De toute façon, le véritable charisme, celui qui rassemble les foules autour d’un leader pour œuvrer au bien commun reste rare. Au début du siècle déjà, Max Weber précisait qu’il s’agissait d’une «qualité exceptionnelle». Espérons tout de même que les élections fédérales de 2015 voient éclore quelques personnalités qui nous grandissent, nous inspirent et nous aspirent vers le mieux. Noble dessein politique dont la Suisse (comme le monde) a besoin.

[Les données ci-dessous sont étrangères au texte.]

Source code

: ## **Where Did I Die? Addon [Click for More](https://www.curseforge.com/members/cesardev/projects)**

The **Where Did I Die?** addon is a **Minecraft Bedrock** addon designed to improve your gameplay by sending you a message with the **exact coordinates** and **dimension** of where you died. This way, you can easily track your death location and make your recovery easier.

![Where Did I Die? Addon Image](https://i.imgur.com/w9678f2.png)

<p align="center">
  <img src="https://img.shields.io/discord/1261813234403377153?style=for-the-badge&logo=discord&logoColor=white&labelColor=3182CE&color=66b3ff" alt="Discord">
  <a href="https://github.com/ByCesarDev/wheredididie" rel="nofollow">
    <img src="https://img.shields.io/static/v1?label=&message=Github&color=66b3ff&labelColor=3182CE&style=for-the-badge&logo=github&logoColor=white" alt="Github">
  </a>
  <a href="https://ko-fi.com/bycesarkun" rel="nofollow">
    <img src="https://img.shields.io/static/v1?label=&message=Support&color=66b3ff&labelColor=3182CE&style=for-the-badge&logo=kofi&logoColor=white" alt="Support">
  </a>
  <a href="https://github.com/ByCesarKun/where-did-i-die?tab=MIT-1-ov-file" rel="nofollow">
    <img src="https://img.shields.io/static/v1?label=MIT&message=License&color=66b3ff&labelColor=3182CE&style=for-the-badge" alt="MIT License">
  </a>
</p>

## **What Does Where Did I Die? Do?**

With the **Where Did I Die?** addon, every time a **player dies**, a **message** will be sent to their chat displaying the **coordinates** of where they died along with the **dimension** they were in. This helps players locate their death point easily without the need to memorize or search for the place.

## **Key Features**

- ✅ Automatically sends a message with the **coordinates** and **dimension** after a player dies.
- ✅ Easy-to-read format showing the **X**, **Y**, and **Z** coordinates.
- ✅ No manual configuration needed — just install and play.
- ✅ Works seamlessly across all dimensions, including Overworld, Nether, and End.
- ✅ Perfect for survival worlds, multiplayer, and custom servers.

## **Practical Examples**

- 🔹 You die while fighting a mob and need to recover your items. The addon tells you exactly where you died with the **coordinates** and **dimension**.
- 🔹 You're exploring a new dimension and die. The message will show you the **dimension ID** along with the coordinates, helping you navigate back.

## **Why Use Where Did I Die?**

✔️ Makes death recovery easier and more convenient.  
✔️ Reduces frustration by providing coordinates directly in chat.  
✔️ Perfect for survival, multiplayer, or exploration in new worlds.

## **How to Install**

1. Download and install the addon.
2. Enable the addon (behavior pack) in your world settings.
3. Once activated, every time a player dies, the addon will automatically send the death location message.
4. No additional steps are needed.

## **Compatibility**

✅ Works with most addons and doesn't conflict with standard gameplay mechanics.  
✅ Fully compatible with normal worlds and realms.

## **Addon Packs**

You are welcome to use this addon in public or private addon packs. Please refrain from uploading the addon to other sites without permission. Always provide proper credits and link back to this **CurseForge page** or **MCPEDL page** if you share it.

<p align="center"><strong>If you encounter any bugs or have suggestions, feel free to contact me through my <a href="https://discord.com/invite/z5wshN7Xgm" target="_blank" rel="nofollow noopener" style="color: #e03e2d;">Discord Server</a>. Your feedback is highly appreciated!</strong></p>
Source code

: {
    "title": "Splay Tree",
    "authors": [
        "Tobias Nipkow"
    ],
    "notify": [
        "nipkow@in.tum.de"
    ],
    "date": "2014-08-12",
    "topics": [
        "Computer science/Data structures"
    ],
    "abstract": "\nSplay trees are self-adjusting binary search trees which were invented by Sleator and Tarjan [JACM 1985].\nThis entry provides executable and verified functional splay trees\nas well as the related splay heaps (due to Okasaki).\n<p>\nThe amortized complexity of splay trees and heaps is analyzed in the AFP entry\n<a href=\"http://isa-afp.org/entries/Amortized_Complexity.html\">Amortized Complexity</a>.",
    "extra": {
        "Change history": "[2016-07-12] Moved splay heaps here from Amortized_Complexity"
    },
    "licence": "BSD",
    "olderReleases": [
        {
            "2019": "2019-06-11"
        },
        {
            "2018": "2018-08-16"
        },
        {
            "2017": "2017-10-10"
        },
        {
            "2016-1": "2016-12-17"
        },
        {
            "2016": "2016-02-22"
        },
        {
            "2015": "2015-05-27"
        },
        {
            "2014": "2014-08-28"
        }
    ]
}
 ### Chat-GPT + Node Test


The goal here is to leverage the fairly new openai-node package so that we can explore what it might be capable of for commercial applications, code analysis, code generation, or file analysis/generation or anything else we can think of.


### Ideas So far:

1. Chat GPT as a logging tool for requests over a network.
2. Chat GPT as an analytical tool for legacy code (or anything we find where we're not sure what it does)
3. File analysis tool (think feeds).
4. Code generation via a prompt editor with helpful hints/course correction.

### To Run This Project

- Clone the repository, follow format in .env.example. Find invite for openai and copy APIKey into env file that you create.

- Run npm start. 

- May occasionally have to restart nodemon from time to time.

Collaboration Chantal Tauxe
Barack Obama
Né en 1961 d’un père kényan et d’une mère américaine, il est le premier président afro-américain des Etats-Unis. Le démocrate élu en 2008 et en 2012 a travaillé comme avocat et enseigné le droit.
Angela Merkel
Née en 1954, la chancelière dirige l’Allemagne depuis 2005. Cette physicienne d’ex-RDA forme actuellement une coalition avec les sociaux-démocrates.
ILS EN ONT ...
Aung San Suu Kyi
Née en 1945, Prix Nobel de la paix en 1991 et figure de l’opposition à la dictature militaire de Birmanie, cette icône politique a passé vingt ans en résidence surveillée.
Pierre-Yves Maillard
Né en 1968, conseiller national, syndicaliste, le socialiste entre en 2004 au gouvernement vaudois qu’il préside depuis deux ans, responsable de la Santé et du Social.
Christiane Brunner
Née en 1947, l’avocate socialiste genevoise, conseillère nationale, sénatrice et présidente du PS suisse, ne fut pas élue au Conseil fédéral en 1993.
Winston Churchill
Né en 1874, cet homme politique conservateur sera premier ministre britannique entre 1940 et 1946 et mènera les forces alliées à la victoire contre le nazisme.
OU PAS ...
François Hollande
Né en 1954, cet énarque dirige le Parti socialiste français de 1997 à 2008 avant d’être élu président de la République en 2012 contre Nicolas Sarkozy.
Johann Schneider-Ammann
Né en 1952, entrepreneur, il a présidé le groupe Ammann. Le PLR bernois est responsable de l’Economie depuis son élection au Conseil fédéral en 2010.
Anne-Catherine Lyon
Née en 1963, l’avocate socialiste, élue au gouvernement vaudois en 2002, dirige le Département de la formation, de la jeunesse et de la culture.
Romano Prodi
Né en 1939, professeur d’économie, de centre gauche. Par deux fois président du Conseil des ministres italien. Président de la Commission européenne de 1999 à 2004.